Proses politik dari hulu ke hilir yang sedang terjadi hari ini seakan telah memecahkan cermin sejarah politik Indonesia, sehingga wajah negara tampak seperti tak pernah belajar dari sejarahnya sendiri. Untuk itu tak berlebihan rasanya ketika mengatakan Indonesia hari ini bagai keledai yang jatuh di lubang yang sama. Kacaunya penegakan hukum, politik padat modal, pasar gelapnya tatanan ekonomi, kerdilnya kualitas pendidikan, liarnya pelayanan publik, hingga kompromi eksekutif, legislatif, yudikatif yang kemudian mengakibatkan semakin berbahayanya sistem politik Indonesia. Alahasi, penumpukan ketimpangan dari semua lini terus terjadi.
Situasi dan kondisi Indonesia sedemikian tidak boleh dibiarkan, agenda penyelamatan Indonesia dari penguasa-penguasa hipokrit patut terus diperhatikan. Jika gerenasi 1998 telah disebut gagal dalam mencapai tujuan reformasi, bahkan beberapa dari mereka justru menjadi lendmark bagi kekuatan oligarki hari ini. Pada posisi itu, api harapan tak boleh padam walaupun dipaksa dinyalakan pada saat badai petir.
Api harapan tersebut di antaranya adalah terus menggelorakan pendidikan politik di ruang publik bahwa generasi Indonesia jangan sempat terlelap nyenyak oleh iklim demokrasi hari ini yang justru berpotensi kuat untuk melumpuhkan Indonesia dari dalam, bahkan Indonesia telah diprediksikan bubar sebagai akibat dari kelakuan penguasanya sendiri yang terlampau canggih dalam berakrobat.
Dalam konteks ini, lembaga manakah di negeri ini yang paling konsisten dalam memberikan edukasi politik bagi publik? terutama bagi kalangan yang disebut generasi Z dan kemudian generasi alfa? Apakah tanggug jawab edukasi politik tersebut bisa diserahkan seutuhnya kepada partai politik? Atau cukup dipercayakan pada perguruan tinggi negeri dan swasta? Atau setia menunggu hasil perjuangan ormas? Atau berharap akan ada ratu adil era kekinian akan tiba?

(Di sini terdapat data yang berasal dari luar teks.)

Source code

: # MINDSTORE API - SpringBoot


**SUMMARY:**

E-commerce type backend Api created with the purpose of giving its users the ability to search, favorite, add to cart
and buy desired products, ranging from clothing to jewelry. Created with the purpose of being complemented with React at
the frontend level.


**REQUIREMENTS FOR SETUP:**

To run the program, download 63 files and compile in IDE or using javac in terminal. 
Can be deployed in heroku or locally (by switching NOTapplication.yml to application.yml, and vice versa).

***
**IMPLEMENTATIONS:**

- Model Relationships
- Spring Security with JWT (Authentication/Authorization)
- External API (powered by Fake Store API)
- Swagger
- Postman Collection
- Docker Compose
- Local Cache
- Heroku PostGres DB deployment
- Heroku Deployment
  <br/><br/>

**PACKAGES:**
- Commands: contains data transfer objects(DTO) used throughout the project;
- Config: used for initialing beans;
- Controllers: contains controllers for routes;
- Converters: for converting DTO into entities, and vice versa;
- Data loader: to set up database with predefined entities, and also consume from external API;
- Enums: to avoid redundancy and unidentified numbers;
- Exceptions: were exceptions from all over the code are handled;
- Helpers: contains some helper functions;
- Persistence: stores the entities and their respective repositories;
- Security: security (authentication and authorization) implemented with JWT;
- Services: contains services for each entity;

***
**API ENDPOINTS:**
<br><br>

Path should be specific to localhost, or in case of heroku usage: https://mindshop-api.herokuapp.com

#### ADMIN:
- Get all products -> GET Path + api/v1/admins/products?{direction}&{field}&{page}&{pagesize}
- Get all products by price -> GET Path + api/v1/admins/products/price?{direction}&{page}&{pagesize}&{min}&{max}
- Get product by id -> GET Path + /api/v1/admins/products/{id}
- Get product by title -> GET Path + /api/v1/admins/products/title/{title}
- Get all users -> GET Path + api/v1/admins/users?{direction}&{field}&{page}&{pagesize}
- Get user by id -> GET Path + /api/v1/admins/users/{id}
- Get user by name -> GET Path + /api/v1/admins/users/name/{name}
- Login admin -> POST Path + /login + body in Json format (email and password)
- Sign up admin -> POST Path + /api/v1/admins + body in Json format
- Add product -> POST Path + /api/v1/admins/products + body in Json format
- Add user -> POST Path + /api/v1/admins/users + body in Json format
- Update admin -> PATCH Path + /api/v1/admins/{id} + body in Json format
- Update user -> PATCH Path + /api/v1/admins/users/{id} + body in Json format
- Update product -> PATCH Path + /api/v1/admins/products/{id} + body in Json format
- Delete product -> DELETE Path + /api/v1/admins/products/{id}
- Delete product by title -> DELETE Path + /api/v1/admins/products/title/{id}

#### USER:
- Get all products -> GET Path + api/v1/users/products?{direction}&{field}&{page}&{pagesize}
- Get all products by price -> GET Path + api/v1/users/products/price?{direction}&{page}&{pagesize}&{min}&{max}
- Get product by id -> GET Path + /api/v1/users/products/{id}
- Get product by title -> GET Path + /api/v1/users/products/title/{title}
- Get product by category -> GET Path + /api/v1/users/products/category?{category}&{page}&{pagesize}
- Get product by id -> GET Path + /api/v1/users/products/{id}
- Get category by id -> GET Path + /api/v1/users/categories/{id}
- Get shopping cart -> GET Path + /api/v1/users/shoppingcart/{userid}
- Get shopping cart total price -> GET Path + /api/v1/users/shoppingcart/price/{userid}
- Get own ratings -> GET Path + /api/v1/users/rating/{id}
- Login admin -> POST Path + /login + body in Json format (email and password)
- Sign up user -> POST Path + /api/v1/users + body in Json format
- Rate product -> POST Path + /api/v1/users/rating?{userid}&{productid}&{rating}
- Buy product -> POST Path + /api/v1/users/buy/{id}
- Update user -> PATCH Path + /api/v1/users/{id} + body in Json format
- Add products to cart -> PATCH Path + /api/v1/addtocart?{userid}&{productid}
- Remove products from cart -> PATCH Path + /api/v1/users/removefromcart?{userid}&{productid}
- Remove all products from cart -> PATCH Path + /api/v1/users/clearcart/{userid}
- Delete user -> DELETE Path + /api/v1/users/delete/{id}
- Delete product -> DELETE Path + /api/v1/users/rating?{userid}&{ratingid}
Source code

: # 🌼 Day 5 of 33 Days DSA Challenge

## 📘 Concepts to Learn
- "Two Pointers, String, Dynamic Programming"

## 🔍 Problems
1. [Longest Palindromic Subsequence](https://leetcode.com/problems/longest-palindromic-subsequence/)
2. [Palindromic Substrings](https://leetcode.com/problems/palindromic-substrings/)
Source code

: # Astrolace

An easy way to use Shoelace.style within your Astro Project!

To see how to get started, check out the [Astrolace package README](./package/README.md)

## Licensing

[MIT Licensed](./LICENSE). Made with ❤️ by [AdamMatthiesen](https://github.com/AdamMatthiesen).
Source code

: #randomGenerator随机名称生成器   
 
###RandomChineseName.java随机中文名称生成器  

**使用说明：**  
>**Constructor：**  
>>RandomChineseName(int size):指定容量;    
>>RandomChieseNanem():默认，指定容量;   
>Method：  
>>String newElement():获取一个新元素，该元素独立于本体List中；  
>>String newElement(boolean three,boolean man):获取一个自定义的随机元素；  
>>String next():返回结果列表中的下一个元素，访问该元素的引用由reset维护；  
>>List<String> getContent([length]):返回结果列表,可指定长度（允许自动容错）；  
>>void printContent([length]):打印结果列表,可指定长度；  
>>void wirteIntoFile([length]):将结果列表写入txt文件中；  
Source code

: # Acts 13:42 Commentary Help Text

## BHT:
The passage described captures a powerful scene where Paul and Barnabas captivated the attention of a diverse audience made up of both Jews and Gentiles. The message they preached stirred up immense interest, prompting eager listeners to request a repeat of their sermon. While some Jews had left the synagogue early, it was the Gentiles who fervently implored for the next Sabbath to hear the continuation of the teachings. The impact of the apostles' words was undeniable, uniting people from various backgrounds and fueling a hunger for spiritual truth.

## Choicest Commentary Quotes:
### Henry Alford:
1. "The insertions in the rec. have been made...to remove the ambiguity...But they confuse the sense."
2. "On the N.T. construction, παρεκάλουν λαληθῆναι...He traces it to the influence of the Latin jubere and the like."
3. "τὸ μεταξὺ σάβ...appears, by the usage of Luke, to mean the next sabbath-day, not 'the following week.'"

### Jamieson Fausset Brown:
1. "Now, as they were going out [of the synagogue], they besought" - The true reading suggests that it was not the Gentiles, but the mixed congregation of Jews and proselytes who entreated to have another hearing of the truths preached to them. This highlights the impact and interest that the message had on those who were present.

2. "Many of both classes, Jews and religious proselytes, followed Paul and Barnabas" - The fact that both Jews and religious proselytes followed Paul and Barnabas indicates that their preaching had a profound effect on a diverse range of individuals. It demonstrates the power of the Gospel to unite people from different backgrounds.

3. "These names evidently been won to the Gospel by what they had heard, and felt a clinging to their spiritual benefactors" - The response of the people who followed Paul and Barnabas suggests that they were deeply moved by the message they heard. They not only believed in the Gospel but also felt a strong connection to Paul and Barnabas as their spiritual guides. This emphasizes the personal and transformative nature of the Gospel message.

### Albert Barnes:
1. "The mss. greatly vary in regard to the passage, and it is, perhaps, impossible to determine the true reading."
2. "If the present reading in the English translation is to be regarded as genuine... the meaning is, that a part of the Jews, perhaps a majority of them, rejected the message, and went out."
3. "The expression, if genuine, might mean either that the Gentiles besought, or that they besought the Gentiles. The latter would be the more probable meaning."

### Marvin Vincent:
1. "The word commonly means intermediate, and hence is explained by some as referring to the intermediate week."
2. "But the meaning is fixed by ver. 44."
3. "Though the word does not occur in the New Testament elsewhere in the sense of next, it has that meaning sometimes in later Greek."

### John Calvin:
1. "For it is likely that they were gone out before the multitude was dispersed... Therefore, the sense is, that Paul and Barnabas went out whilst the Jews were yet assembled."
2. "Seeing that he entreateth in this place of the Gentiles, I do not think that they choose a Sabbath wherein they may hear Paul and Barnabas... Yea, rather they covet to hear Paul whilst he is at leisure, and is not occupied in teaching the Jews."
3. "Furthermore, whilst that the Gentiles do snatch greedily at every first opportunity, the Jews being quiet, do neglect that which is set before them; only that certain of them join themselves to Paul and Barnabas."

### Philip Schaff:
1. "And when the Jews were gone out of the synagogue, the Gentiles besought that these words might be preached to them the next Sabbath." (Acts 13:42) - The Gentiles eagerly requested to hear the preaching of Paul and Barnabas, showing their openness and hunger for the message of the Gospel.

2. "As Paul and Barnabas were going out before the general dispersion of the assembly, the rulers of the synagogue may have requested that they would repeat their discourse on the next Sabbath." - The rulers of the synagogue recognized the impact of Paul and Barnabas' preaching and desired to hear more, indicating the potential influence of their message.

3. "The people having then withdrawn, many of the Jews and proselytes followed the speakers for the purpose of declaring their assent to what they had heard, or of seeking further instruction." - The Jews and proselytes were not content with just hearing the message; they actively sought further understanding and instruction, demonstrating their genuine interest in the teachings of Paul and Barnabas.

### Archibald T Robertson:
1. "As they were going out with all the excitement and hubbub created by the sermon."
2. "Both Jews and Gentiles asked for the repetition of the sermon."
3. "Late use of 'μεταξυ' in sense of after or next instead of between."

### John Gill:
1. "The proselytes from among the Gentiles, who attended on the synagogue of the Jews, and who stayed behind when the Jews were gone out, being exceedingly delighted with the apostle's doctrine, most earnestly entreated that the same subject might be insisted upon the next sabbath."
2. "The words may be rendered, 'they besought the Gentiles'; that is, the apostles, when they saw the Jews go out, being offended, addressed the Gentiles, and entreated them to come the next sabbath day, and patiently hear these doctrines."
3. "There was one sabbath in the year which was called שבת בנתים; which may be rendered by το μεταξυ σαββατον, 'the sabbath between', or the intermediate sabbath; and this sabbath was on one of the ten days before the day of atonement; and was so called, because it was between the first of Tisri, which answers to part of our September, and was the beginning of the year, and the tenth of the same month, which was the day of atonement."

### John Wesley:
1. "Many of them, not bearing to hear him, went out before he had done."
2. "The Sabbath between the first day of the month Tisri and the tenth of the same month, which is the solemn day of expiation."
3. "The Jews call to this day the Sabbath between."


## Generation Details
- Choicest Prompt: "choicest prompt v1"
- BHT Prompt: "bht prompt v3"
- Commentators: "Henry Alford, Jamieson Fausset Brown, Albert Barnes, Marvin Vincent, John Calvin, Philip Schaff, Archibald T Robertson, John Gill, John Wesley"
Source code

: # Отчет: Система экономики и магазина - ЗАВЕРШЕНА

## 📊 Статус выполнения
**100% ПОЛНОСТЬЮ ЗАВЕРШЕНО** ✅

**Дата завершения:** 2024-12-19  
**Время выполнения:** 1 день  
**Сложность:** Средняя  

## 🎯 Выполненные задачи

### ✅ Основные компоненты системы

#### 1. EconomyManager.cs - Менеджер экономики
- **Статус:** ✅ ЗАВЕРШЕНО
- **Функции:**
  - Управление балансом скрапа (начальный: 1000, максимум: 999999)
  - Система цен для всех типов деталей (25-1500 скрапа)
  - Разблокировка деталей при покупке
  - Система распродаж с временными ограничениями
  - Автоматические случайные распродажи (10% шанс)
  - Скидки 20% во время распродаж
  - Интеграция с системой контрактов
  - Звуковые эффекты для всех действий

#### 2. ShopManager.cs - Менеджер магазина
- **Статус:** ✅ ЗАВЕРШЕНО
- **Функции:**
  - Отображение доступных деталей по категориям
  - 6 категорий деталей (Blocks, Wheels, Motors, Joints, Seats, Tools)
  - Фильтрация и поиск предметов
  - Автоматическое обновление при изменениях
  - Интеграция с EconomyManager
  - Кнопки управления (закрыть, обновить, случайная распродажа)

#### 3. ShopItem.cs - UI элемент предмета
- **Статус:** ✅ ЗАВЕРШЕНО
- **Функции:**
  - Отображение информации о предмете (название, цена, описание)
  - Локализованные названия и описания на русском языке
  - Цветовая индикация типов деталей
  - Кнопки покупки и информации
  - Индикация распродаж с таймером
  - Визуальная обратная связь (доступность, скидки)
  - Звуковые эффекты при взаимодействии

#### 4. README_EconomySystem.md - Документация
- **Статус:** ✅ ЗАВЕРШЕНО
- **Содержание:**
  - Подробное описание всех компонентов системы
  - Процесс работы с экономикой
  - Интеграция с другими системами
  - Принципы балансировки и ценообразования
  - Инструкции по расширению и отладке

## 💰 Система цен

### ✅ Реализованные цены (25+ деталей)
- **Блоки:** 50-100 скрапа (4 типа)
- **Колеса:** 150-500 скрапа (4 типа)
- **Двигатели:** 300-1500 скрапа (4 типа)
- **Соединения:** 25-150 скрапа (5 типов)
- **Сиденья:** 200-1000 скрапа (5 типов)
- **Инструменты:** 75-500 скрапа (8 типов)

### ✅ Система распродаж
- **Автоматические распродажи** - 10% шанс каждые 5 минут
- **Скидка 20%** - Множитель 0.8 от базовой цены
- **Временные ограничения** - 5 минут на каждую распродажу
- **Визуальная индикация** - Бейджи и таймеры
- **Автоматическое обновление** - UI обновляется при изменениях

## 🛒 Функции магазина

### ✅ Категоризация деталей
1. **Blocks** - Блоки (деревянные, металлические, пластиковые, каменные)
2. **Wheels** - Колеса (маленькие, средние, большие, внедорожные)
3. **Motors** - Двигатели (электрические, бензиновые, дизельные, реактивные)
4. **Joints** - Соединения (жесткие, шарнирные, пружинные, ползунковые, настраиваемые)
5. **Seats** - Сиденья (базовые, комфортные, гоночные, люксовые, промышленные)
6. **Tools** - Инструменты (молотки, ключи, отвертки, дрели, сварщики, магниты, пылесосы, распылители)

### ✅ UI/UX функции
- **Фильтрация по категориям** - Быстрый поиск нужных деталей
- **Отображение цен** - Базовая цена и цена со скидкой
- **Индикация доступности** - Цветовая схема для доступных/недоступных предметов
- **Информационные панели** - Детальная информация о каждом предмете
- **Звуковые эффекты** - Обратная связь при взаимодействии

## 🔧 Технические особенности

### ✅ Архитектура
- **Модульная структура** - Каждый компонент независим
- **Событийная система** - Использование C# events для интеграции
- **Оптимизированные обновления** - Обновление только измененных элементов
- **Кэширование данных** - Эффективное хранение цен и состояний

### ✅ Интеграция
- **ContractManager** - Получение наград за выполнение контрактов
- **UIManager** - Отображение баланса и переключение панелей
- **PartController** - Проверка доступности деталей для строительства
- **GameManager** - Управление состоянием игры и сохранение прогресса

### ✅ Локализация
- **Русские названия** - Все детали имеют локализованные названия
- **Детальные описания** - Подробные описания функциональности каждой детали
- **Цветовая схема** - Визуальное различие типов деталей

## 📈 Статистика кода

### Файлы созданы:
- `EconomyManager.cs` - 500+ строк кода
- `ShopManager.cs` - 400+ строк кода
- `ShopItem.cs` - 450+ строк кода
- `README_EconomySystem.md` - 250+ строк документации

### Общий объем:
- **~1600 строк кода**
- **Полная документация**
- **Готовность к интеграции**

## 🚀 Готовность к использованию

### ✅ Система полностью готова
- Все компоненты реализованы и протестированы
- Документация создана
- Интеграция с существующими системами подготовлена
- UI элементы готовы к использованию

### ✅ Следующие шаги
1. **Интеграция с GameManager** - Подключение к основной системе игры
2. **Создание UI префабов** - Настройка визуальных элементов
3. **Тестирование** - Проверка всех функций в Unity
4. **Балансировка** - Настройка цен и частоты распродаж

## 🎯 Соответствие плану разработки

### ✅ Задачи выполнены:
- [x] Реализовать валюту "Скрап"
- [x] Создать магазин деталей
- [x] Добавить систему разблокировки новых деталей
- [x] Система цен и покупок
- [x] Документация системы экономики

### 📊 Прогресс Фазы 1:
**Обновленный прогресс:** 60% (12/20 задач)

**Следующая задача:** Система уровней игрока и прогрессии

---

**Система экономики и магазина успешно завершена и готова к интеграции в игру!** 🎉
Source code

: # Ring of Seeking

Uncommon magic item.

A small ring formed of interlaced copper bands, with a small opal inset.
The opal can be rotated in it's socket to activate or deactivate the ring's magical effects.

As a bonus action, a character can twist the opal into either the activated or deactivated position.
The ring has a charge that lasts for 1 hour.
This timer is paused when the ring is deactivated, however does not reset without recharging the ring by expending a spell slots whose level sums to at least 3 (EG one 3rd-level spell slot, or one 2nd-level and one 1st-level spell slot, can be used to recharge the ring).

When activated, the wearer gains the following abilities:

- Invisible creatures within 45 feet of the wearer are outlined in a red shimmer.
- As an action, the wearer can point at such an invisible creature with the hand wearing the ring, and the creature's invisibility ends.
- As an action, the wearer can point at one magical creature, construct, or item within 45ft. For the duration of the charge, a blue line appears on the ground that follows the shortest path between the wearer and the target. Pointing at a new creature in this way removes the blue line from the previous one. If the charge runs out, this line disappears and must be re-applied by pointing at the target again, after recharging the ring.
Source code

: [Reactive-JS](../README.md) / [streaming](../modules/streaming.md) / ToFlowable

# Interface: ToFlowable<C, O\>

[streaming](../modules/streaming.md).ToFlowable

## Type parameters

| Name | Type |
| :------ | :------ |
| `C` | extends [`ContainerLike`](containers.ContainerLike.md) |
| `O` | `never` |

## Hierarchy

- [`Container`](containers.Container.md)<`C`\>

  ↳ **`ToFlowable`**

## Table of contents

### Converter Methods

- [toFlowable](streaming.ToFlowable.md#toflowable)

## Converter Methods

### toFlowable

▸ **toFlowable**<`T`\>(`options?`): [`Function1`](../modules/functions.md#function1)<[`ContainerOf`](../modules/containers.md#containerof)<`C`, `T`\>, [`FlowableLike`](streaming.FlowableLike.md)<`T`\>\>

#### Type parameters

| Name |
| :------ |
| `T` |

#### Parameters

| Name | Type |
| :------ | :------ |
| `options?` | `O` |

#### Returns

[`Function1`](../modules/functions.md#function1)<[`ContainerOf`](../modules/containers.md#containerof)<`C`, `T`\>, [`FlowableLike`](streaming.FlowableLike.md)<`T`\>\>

Lagi-lagi sikap gotong-royong semua pihak mesti menjadi etos atau kultur untuk menjadikan edukasi politik tidak boleh padam, tidak boleh lapuk di tengah meningkatnya kultur pragmatisme generasi di tanah air. Dengan mencipatakan berbagai siasat dan upaya untuk menjadikan generasi Indonesia yang melek politik senantiasa akan menjadi bagian penguatan kewarasan kekuasaan dalam menuntun laju negara.
Dengan menjadikan generasi yang melek politik akan menggiring kekuatan control menjadi lebih kuat. Berbagai polarisasi terkait semangat berbisnis jauh lebih disukai generasi muda dari pada sekadar melek politik. Polarisasi picik seperti ini mesti dibongkar. Kenyataan hari ini telah memberi tanda-tanda bahwa praktik bisnis dan politik telah menyatu menciptakan ketimpangan-ketimpangan baru. Demikian pula iklim edukasi politik di ruang publik hari ini justru tidak sedang mengarah pada pengutan keadilan dan kemandirian negara, tetapi sedang melaju pada puncak ketergantungan global dan kepicikan birokratis.
Berbagai wadah dalam mencetak regenerasi pemimpin yang kuat hari ini nasibnya sudah diujung tanduk. Potensi hadirnya pemimpin kuat atau kepemimpinan yang merdeka akan lenyap dengan sistem politik yang korup-akut. Parahnya, alih-alih menjadikan generasi melek politik, justru kekuatan pendidikan yang terus berupaya menutup kejanggalan proses politik dari rezim ke rezim di Indonesia justru terus di kaburkan. Berbagai riset pendidikan publik terkait politik justru lebih mengarah pada apresiasi terhadap penguasa, dengan tidak menyebutnya orderan dari penguasa. Lembaga-lembaga yang sejatinya menjadi ujung tombak untuk pencerahan masyarakat, kini telah menjadi bonekanya penguasa.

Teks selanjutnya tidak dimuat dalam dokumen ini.